New home construction rebounded in February following a steep January slide. But analysts pointed to a further decline in building permits as a worrisome signal of future problems for the troubled housing industry.
Construction of new homes and apartments rose 9 percent in February to a seasonally adjusted annual rate of 1.525 million units, the Commerce Department reported Tuesday. Construction had fallen by 14.3 percent in January to the slowest pace in more than nine years.
Even with the better-than-expected rebound, activity remained 28.5 percent below the level of a year ago, underscoring housing’s steep downturn.
Builders’ applications for new permits, considered a more reliable gauge of future activity, continued falling in February, dropping by 2.5 percent to an annual rate of 1.532 million units. That marked the 12th decline in the past 13 months in building permits.
The continued drop in permits was seen as a troubling sign that the fallout from the housing correction, which has already slowed economic growth considerably, is not over.
Patrick Newport, an economist with Global Insight, forecast that housing construction would decline by 19 percent this year, shaving overall economic growth by nearly 1 percentage point for the entire year.
Last year, housing construction fell by 12.9 percent, reflecting a sharp slowdown in sales of both new and existing homes as mortgage rates rose and demand slackened after five boom years.
Weakness in the subprime lending market, which provides loans to borrowers with poor credit, contributed to the Feb. 27 stock market plunge. The Dow Jones industrial average fell by 416 points, the biggest point drop in more than five years.

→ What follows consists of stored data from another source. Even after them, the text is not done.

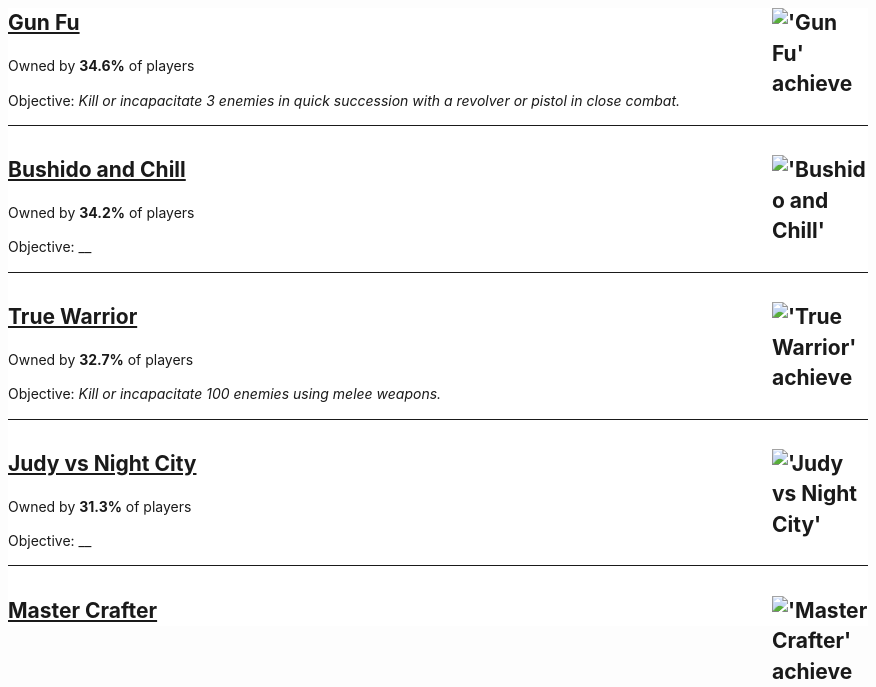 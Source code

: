 ## [Gun Fu](achievements/Gun_Fu.md) <img align="right" src="https://cdn.cloudflare.steamstatic.com/steamcommunity/public/images/apps/1091500/96b9d0c95bc80867a61a2870c6ddec9ab424f728.jpg" alt="'Gun Fu' achievement icon" width="96" height="96">

Owned by **34.6%** of players

Objective: _Kill or incapacitate 3 enemies in quick succession with a revolver or pistol in close combat._

---

## [Bushido and Chill](achievements/Bushido_and_Chill.md) <img align="right" src="https://cdn.cloudflare.steamstatic.com/steamcommunity/public/images/apps/1091500/ddedbfc44a125a864027e504de48fde92751c7b1.jpg" alt="'Bushido and Chill' achievement icon" width="96" height="96">

Owned by **34.2%** of players

Objective: __

---

## [True Warrior](achievements/True_Warrior.md) <img align="right" src="https://cdn.cloudflare.steamstatic.com/steamcommunity/public/images/apps/1091500/714db842d4bbf426994d8cc7450769e75c47da8b.jpg" alt="'True Warrior' achievement icon" width="96" height="96">

Owned by **32.7%** of players

Objective: _Kill or incapacitate 100 enemies using melee weapons._

---

## [Judy vs Night City](achievements/Judy_vs_Night_City.md) <img align="right" src="https://cdn.cloudflare.steamstatic.com/steamcommunity/public/images/apps/1091500/0a1df4318c75f42845fc3a1a28739d8acea3b7e7.jpg" alt="'Judy vs Night City' achievement icon" width="96" height="96">

Owned by **31.3%** of players

Objective: __

---

## [Master Crafter](achievements/Master_Crafter.md) <img align="right" src="https://cdn.cloudflare.steamstatic.com/steamcommunity/public/images/apps/1091500/0b30a85424064ad230d3d0b0101fb2f4c731366d.jpg" alt="'Master Crafter' achievement icon" width="96" height="96">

David Seiders, chief economist for the National Association of Home Builders, said the organization’s survey of builder sentiment tumbled in early March with many builders expressing concerns that tighter loan requirements, prompted by rising mortgage delinquencies, would hurt sales.

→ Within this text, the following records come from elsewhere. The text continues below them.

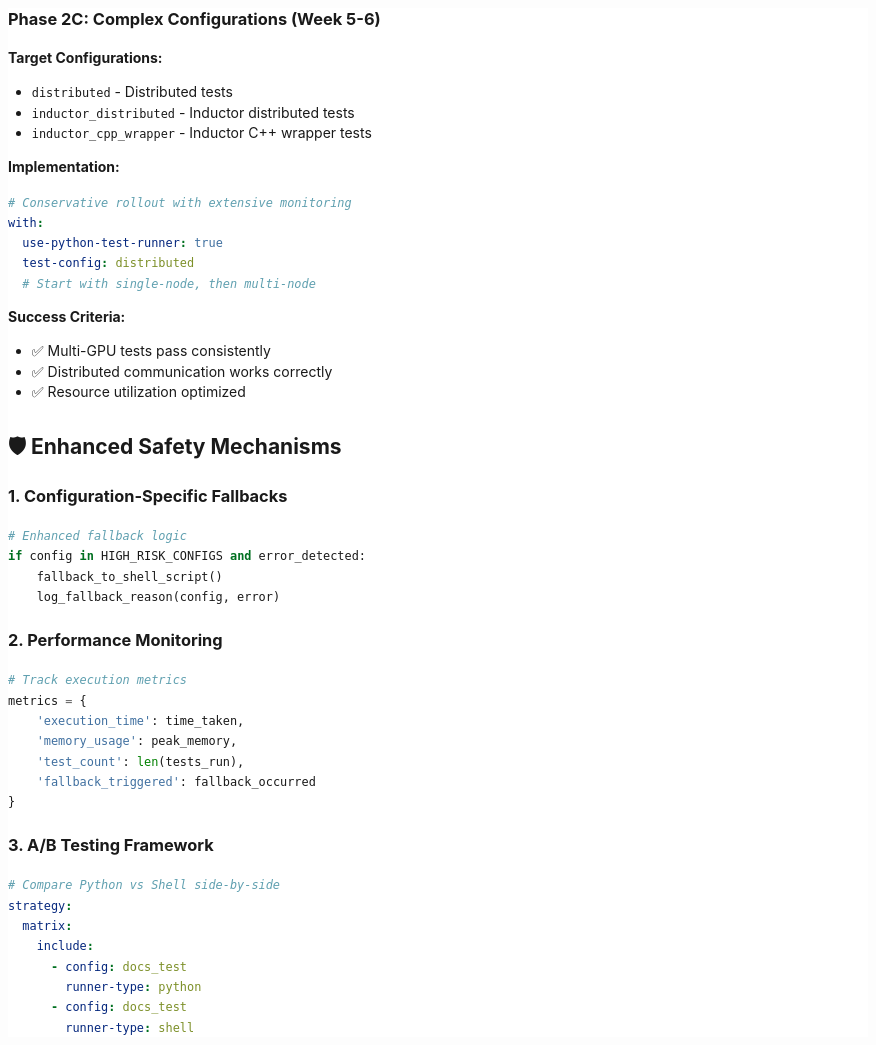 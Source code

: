 ### **Phase 2C: Complex Configurations (Week 5-6)**
**Target Configurations:**
- `distributed` - Distributed tests
- `inductor_distributed` - Inductor distributed tests
- `inductor_cpp_wrapper` - Inductor C++ wrapper tests

**Implementation:**
```yaml
# Conservative rollout with extensive monitoring
with:
  use-python-test-runner: true
  test-config: distributed
  # Start with single-node, then multi-node
```

**Success Criteria:**
- ✅ Multi-GPU tests pass consistently
- ✅ Distributed communication works correctly
- ✅ Resource utilization optimized

## 🛡️ Enhanced Safety Mechanisms

### **1. Configuration-Specific Fallbacks**
```python
# Enhanced fallback logic
if config in HIGH_RISK_CONFIGS and error_detected:
    fallback_to_shell_script()
    log_fallback_reason(config, error)
```

### **2. Performance Monitoring**
```python
# Track execution metrics
metrics = {
    'execution_time': time_taken,
    'memory_usage': peak_memory,
    'test_count': len(tests_run),
    'fallback_triggered': fallback_occurred
}
```

### **3. A/B Testing Framework**
```yaml
# Compare Python vs Shell side-by-side
strategy:
  matrix:
    include:
      - config: docs_test
        runner-type: python
      - config: docs_test  
        runner-type: shell
```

“About 30 percent of the builders responding to the survey said their sales have been adversely affected since the beginning of the year by the tightening of loan standards,” Seiders said.
Normally, the Federal Reserve could be expected to alleviate a credit crunch by cutting interest rates.
However, the central bank is expected to keep rates unchanged at the end of a two-day meeting on Wednesday out of concern that the slower economy has not sufficiently dampened inflation pressures. Two closely watched gauges of inflation at the wholesale and retail levels showed big gains in February.
By region of the country, the West led the gains in construction, posting a 26.4 percent jump, which was the best showing since January 1997. Construction activity was also up in the South, increasing by 18 percent, the biggest percentage gain in that region in nearly two years.
Construction fell by 29.7 percent in the Northeast, the biggest one-month plunge in that region since December 1990, while construction fell in the Midwest by 14.4 percent after an even bigger 16.4 percent January decline.